- Work instructions -
Find the line in the material below that contains "indexing thread details.", then give it again, with all later lines, exactly as shown.

- Given records -
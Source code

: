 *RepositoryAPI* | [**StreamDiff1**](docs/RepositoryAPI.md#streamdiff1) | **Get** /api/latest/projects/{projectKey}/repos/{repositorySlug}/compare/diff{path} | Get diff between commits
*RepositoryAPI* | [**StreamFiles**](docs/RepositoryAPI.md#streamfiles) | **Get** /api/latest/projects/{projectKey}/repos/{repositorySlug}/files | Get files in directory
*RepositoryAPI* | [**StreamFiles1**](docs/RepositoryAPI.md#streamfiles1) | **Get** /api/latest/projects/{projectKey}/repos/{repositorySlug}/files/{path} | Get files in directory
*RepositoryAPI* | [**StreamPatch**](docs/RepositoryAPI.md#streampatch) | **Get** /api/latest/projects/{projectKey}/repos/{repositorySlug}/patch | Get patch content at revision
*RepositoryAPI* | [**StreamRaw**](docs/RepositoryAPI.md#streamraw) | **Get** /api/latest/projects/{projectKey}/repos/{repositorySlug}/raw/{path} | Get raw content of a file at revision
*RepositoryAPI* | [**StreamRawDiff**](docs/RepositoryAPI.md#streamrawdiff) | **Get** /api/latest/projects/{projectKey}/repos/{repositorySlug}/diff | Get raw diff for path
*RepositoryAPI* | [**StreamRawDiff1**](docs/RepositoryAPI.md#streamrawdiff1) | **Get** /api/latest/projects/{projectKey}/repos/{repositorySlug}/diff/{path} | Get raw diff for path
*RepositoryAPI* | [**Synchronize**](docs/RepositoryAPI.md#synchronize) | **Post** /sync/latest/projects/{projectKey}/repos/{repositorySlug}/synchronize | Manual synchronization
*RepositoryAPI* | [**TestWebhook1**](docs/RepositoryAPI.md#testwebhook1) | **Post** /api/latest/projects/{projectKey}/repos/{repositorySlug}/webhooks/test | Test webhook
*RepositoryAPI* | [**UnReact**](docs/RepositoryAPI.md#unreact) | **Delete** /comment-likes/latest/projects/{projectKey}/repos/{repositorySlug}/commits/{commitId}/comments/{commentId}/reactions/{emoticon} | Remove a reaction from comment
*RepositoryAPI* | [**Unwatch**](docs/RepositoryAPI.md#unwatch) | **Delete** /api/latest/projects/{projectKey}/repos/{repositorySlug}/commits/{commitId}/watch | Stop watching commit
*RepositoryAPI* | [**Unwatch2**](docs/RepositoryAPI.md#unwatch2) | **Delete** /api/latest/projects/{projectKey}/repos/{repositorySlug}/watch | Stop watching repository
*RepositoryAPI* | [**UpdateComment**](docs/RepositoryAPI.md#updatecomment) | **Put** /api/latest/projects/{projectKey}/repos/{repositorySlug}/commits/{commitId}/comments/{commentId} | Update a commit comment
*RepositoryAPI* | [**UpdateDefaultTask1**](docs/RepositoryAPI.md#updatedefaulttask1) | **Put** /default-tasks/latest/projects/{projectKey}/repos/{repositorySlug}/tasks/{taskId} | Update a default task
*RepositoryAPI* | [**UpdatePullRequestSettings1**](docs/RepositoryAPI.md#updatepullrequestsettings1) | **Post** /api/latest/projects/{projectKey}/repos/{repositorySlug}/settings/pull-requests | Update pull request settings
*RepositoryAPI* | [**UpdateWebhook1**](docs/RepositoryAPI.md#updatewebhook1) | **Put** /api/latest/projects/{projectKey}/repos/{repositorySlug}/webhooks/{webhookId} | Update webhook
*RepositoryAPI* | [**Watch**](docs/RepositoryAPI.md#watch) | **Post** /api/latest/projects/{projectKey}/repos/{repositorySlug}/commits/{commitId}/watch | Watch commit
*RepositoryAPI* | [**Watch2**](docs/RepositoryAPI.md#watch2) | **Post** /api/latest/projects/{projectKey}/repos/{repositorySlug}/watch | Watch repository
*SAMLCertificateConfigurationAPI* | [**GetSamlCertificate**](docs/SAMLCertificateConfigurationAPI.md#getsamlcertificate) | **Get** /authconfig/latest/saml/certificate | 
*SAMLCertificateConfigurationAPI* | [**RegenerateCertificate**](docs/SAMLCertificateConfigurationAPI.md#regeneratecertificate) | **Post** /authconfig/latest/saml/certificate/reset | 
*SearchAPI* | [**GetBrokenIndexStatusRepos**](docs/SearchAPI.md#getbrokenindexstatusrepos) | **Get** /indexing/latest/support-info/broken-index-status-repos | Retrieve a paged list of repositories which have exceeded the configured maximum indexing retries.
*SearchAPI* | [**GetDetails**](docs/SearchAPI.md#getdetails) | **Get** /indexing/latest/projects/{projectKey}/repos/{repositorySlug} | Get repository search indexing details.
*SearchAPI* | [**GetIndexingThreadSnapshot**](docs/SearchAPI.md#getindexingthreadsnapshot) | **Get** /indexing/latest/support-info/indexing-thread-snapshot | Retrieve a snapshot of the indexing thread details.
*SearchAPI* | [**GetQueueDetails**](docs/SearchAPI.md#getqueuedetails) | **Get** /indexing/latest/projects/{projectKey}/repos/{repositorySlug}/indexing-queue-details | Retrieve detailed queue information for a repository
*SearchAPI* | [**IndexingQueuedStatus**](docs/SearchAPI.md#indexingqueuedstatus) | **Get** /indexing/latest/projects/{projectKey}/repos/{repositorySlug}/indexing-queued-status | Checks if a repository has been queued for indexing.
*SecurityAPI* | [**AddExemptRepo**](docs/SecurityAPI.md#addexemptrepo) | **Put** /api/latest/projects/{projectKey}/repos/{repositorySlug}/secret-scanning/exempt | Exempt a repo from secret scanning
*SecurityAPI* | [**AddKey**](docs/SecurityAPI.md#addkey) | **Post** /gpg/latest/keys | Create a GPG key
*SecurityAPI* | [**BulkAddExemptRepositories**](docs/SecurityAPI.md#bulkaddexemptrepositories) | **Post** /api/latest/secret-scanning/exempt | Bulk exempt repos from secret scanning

- Solved problem -
*SearchAPI* | [**GetIndexingThreadSnapshot**](docs/SearchAPI.md#getindexingthreadsnapshot) | **Get** /indexing/latest/support-info/indexing-thread-snapshot | Retrieve a snapshot of the indexing thread details.
*SearchAPI* | [**GetQueueDetails**](docs/SearchAPI.md#getqueuedetails) | **Get** /indexing/latest/projects/{projectKey}/repos/{repositorySlug}/indexing-queue-details | Retrieve detailed queue information for a repository
*SearchAPI* | [**IndexingQueuedStatus**](docs/SearchAPI.md#indexingqueuedstatus) | **Get** /indexing/latest/projects/{projectKey}/repos/{repositorySlug}/indexing-queued-status | Checks if a repository has been queued for indexing.
*SecurityAPI* | [**AddExemptRepo**](docs/SecurityAPI.md#addexemptrepo) | **Put** /api/latest/projects/{projectKey}/repos/{repositorySlug}/secret-scanning/exempt | Exempt a repo from secret scanning
*SecurityAPI* | [**AddKey**](docs/SecurityAPI.md#addkey) | **Post** /gpg/latest/keys | Create a GPG key
*SecurityAPI* | [**BulkAddExemptRepositories**](docs/SecurityAPI.md#bulkaddexemptrepositories) | **Post** /api/latest/secret-scanning/exempt | Bulk exempt repos from secret scanning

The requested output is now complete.